**Activity:** Every line below that contains the word "tutorials" must be copied.

**Recorded information:**
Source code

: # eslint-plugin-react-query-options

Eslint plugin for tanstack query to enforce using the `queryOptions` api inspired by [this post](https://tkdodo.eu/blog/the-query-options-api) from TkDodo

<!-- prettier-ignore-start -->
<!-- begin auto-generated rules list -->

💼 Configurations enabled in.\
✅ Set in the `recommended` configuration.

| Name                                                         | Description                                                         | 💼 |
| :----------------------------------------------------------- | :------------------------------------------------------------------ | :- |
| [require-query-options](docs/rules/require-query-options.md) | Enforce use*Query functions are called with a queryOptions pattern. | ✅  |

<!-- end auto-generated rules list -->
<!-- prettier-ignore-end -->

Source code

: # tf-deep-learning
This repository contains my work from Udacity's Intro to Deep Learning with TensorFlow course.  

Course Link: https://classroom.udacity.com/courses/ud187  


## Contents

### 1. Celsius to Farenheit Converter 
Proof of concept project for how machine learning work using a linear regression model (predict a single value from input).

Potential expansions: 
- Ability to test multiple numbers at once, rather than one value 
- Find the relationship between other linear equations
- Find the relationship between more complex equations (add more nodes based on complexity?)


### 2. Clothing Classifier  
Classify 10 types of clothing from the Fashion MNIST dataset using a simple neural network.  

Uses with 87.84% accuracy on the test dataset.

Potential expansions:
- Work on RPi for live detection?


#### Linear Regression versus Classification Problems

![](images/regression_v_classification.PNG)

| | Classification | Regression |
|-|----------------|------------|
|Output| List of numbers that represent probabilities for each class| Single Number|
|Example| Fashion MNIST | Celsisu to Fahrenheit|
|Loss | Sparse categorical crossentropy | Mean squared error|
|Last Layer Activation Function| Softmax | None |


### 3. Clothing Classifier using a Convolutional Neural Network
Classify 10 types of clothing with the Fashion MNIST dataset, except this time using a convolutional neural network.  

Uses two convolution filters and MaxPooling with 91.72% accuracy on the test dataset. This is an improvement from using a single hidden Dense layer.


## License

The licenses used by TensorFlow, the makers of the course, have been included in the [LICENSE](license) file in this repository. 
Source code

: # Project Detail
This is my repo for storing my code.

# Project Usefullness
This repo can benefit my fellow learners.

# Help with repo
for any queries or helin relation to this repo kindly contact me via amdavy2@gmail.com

* * *

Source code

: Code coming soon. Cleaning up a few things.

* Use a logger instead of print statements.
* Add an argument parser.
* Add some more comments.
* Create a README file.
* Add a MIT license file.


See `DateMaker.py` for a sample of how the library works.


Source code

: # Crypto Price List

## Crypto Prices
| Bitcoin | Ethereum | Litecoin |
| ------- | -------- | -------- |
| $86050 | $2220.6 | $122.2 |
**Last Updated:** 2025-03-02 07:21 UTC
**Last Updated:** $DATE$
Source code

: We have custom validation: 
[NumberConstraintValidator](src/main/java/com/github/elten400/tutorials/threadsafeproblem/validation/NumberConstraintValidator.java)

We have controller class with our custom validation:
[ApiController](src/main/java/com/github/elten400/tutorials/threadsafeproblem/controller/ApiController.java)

**Answer to the exercise:**
[NumberConstraintValidator](src/main/java/com/github/elten400/tutorials/threadsafeproblem/validation/NumberConstraintValidator.java)
[ApiController](src/main/java/com/github/elten400/tutorials/threadsafeproblem/controller/ApiController.java)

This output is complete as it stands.